Hormones are just all over the place. Feeling anxious about my job again this morning starting at 4am, 5am and 6. Thankfully my dear hubby gave me the pep talk I needed. I just haven’t found my stride yet. I know my stuff. Once I figure out their processes I will blow them away with the training program and policies I have created so many times before. Multiple awards and recognition for my contributions to propel a company’s employee knowledge, skill and productivity. I can do it. I will do it. The uplift is exactly what I needed. This is what it means to be married to your husband, coach, lover, best friend, cheerleader, rock and beacon of light and hope. He is the staff I lean on.
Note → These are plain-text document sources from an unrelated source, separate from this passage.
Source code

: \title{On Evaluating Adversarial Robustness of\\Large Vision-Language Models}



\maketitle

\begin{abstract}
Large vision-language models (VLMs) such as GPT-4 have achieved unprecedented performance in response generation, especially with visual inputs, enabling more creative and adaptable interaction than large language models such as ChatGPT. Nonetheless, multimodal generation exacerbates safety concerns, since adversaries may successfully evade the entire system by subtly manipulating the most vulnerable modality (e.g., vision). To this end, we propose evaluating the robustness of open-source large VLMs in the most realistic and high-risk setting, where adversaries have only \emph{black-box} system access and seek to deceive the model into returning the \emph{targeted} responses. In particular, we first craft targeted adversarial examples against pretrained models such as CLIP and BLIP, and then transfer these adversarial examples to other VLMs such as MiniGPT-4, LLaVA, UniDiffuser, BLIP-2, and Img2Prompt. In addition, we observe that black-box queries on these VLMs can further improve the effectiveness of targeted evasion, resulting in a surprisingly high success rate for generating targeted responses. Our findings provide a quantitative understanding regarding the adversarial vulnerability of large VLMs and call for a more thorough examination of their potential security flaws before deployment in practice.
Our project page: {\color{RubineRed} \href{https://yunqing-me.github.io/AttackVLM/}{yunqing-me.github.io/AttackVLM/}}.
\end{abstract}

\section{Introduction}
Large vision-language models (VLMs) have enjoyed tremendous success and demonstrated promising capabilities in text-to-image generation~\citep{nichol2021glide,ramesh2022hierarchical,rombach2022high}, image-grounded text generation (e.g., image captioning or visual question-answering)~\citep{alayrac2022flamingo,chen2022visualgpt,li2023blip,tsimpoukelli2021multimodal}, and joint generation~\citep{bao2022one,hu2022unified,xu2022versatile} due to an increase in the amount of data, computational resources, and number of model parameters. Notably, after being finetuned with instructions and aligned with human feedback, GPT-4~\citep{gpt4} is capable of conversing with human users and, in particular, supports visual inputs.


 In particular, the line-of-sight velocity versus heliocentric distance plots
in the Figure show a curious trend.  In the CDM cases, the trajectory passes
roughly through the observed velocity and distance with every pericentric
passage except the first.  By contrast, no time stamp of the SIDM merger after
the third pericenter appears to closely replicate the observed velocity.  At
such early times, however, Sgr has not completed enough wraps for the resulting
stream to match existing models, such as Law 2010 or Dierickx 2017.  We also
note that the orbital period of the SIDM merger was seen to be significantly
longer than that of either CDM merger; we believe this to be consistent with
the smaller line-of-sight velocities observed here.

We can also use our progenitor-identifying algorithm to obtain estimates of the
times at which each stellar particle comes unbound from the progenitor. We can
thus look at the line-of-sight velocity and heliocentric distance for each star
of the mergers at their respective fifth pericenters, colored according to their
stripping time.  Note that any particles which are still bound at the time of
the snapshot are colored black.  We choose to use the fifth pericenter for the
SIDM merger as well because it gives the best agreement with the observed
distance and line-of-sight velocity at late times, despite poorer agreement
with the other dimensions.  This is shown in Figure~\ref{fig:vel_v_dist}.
I love you my dear husband.
I get on the train and I want to blog about the low then high of emotions…..of my life. I check the stats of my blog posts and notice one about What I Miss that someone has recently read. Curious as to what I missed at the time I wrote it, I launched it to read and reminisce. It is a bittersweet surprise. It was good to remember. To feel the love I am filled with that it brings tears to my eyes. I feel them well up and I stop reading and tilt my head back, hoping it will not ruin my make up and somehow absorb back into my eyeballs. I should stop reading and save my face. But I can’t. I want to feel the love and pain. I continue to read and stop. Over and over till I reach the end.
My melancholy is strong. Life? Children? Work? It’s Monday? PMS? All of it!
I just put on some tunes and lose myself till I have to hoof it to work.